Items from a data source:
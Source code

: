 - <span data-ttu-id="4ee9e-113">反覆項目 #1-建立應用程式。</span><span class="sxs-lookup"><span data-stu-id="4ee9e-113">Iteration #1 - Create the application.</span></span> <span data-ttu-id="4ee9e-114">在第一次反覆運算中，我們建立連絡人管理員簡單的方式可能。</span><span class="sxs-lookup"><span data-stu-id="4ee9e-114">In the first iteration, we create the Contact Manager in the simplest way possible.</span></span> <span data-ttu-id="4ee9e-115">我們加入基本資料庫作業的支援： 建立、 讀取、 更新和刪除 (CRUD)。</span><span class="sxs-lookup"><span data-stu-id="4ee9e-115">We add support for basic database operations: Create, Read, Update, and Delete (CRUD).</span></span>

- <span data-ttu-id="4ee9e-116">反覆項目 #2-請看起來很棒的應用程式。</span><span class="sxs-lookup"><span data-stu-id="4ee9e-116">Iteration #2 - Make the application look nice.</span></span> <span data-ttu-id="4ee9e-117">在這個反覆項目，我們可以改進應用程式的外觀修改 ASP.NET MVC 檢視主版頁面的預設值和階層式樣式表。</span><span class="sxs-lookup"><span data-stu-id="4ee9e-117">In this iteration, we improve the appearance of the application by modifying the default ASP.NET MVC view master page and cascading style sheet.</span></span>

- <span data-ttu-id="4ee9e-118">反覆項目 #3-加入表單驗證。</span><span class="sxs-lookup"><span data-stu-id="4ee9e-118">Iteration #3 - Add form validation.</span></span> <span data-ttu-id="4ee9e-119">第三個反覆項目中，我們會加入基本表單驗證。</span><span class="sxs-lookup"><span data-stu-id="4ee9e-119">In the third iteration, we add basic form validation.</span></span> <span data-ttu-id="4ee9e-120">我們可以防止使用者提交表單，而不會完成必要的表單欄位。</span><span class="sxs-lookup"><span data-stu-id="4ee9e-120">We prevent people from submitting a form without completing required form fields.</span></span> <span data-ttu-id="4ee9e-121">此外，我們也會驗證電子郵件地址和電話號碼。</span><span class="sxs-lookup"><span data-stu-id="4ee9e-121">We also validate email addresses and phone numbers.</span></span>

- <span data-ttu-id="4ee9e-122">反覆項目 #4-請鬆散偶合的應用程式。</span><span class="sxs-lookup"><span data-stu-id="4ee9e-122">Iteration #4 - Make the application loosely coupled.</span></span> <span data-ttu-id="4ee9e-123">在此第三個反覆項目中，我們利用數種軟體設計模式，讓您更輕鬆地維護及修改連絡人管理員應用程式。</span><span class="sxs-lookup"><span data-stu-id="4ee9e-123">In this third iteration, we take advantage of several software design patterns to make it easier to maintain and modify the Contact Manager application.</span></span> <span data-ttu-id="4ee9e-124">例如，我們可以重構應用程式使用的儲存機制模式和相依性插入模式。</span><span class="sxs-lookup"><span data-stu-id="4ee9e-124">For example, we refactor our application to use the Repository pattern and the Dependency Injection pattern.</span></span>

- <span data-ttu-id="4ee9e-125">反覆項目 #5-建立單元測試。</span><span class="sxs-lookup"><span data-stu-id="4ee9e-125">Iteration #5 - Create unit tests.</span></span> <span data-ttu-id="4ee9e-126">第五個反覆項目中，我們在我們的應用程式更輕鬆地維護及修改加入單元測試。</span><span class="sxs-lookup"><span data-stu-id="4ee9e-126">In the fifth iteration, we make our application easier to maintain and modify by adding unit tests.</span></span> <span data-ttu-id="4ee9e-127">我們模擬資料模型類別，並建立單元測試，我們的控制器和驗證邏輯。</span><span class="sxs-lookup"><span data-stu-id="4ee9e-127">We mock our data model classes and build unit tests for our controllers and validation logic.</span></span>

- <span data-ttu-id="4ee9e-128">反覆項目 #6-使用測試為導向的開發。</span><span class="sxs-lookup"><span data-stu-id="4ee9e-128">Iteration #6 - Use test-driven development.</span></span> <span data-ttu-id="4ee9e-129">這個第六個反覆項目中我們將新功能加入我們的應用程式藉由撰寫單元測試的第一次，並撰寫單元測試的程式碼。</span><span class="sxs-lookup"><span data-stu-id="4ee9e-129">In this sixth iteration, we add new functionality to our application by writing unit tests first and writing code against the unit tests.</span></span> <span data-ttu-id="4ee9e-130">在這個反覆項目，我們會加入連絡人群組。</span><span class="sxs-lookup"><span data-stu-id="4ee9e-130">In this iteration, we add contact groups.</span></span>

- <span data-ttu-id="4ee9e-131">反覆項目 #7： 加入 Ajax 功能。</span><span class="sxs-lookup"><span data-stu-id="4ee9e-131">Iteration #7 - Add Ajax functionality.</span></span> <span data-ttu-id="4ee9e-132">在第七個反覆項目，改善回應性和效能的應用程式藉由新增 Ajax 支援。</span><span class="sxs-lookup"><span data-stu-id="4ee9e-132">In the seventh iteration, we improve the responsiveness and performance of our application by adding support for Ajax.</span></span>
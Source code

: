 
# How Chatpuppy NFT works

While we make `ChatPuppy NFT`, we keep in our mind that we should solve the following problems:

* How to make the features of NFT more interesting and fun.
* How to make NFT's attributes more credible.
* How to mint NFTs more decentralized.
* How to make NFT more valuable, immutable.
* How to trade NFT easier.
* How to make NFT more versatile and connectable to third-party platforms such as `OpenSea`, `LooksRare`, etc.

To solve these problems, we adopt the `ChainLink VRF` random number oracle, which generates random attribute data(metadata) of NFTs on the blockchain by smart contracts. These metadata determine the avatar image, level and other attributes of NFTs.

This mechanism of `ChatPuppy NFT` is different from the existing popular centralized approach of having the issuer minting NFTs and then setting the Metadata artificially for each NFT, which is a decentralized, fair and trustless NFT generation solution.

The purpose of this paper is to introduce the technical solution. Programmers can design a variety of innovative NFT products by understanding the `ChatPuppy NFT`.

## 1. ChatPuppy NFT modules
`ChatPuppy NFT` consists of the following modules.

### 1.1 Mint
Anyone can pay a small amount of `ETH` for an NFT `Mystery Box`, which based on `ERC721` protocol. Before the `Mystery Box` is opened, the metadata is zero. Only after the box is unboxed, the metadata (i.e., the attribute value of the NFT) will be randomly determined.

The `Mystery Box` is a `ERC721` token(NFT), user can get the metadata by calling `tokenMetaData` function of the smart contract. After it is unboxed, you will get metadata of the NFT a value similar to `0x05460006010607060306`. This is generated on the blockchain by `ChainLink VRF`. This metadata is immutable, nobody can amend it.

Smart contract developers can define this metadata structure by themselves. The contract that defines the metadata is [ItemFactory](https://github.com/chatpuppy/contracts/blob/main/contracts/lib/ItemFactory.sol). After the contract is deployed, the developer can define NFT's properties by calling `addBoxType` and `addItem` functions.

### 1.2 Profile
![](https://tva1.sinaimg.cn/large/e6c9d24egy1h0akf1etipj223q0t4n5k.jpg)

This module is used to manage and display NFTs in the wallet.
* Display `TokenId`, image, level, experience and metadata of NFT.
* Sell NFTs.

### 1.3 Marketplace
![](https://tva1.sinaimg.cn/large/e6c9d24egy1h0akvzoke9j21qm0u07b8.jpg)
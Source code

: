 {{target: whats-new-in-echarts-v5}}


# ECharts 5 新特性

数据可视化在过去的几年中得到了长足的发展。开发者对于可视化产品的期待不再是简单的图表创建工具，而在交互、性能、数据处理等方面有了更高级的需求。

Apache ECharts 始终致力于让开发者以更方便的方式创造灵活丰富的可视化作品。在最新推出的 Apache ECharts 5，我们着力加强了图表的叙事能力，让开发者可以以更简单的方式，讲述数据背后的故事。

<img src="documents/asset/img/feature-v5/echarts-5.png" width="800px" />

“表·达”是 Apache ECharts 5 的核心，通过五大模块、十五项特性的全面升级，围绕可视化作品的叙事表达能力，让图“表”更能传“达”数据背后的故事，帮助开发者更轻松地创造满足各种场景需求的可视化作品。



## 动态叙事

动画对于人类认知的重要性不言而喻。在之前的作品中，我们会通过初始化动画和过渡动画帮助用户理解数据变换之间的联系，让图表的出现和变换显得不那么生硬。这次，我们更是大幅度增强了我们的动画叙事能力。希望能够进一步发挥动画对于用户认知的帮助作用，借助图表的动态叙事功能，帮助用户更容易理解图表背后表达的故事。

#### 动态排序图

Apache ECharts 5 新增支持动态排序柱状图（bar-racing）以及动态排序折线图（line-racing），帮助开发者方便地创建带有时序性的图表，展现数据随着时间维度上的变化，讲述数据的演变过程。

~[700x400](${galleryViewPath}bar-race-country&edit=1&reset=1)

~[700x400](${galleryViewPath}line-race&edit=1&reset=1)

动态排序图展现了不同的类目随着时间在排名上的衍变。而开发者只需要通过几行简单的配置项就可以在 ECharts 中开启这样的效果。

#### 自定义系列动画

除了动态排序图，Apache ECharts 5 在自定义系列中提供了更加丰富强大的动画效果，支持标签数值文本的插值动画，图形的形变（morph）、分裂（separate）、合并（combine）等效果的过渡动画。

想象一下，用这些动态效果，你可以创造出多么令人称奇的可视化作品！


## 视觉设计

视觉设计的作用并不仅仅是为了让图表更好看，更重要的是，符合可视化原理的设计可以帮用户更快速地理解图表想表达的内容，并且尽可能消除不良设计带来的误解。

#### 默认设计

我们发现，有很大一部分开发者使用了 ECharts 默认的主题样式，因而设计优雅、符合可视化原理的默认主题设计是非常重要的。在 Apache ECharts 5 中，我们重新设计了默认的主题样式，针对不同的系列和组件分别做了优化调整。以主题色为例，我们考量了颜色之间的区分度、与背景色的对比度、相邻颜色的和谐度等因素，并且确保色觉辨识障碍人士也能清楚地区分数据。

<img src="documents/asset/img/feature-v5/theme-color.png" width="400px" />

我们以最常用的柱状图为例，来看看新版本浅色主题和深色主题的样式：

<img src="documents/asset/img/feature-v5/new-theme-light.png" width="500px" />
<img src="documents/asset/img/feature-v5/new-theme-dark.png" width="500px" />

## AIM OF THE EXERCISE
Your task is to collect every line above that contains the word "galleryViewPath".

## THE COMPLETED TASK
~[700x400](${galleryViewPath}bar-race-country&edit=1&reset=1)
~[700x400](${galleryViewPath}line-race&edit=1&reset=1)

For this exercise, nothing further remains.